To quantify the timeline described above, the big spike in rates earlier this month took the average lender .375% to .50% higher in rate from the long term lows seen at the beginning of the month.  Last week's improvements have only allowed lenders to drop rates by about .125% from those recent highs.  

The bond market (which dictates rates) is on the lookout for cues from two key sources at the moment.  On the one hand, unscheduled, unexpected headlines concerning the trade war (or other geopolitical headlines) have had a clear impact on rates.  They will continue to be potential sources of volatility.

On the other hand, there's the logical, old-fashioned connection with economic data.  Reports that point to a stronger economy will generally put upward pressure on rates, but some reports are more relevant than others in that regard. Tomorrow's PCE inflation data is generally one of the more meaningful reports as an uptick in inflation would prevent the Fed from being as aggressive as it might otherwise be with monetary policy (which is good for rates!).  Tomorrow also brings the important Durable Goods report as well as an update on Consumer Sentiment.

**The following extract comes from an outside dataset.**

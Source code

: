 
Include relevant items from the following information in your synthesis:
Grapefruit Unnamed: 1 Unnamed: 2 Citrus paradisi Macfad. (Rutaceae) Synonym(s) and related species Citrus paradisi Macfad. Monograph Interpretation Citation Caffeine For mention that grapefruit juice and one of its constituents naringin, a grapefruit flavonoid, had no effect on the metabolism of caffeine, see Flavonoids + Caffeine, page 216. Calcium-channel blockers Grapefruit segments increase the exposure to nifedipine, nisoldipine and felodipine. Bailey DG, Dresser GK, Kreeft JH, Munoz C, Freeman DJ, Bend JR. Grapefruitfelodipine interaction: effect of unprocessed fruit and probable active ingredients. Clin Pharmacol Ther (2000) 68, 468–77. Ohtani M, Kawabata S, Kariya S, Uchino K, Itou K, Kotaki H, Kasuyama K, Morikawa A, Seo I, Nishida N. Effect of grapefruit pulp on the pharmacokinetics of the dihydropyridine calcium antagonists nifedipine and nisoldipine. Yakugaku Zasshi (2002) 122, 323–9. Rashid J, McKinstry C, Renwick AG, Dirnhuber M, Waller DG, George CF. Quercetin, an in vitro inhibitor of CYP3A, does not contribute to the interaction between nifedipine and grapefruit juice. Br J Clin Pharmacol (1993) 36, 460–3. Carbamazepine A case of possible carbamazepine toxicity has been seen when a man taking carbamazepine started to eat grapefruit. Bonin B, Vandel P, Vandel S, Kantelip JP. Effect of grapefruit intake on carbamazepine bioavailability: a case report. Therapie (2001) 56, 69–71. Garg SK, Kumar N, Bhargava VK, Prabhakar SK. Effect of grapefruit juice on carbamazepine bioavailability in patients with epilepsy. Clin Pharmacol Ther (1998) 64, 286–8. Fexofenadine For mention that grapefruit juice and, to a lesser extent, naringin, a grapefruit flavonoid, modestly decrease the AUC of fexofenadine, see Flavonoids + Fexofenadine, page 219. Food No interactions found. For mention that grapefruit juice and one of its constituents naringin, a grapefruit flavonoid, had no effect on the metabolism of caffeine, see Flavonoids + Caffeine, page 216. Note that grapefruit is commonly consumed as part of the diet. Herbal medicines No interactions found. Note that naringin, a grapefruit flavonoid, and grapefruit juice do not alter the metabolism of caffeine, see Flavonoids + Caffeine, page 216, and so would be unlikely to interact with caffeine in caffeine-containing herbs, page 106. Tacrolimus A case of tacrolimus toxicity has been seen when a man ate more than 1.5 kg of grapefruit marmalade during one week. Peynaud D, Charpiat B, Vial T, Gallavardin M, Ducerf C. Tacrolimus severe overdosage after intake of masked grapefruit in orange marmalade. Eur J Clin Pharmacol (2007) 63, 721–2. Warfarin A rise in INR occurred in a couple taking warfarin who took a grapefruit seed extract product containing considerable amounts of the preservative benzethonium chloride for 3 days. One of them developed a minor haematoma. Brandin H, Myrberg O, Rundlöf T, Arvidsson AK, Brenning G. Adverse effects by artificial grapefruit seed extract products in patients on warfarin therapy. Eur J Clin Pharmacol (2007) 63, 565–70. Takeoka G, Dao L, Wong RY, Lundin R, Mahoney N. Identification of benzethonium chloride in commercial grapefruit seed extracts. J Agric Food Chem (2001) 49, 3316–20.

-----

Loan Originator Perspective

Bond markets recouped part of yesterday's losses today, but my pricing is still well off Wednesday AM's.  We'll need a couple days' worth of gains to retrace recent lows.  I'll float new applications overnight, presuming today's gains will be reflected on tomorrow's rate sheets.   -Ted Rood, Senior Originator

Today's Most Prevalent Rates

  • 30YR FIXED -3.75%
  • FHA/VA - 3.375%
  • 15 YEAR FIXED - 3.375% 
  • 5 YEAR ARMS -  3.25-3.75% depending on the lender

Ongoing Lock/Float Considerations 

  • 2019 has been the best year for mortgage rates since 2011.  Big, long-lasting improvements such as this one are increasingly susceptible to bounces/corrections and as of September, it looks like such a correction is underway

  • Fed policy and the US/China trade war have been key players.  Major updates on either front could cause a volatile reaction in rates

  • The Fed and the bond market (which dictates rates) will be watching economic data closely, both at home and abroad, as well as trade war updates. The stronger the data and trade relations, the more rates could rise, while weaker data and trade wars will lead to new long-term lows.  
  • Rates discussed refer to the most frequently-quoted, conforming, conventional 30yr fixed rate for top tier borrowers among average to well-priced lenders.  The rates generally assume little-to-no origination or discount except as noted when applicable.  Rates appearing on this page are "effective rates" that take day-to-day changes in upfront costs into consideration.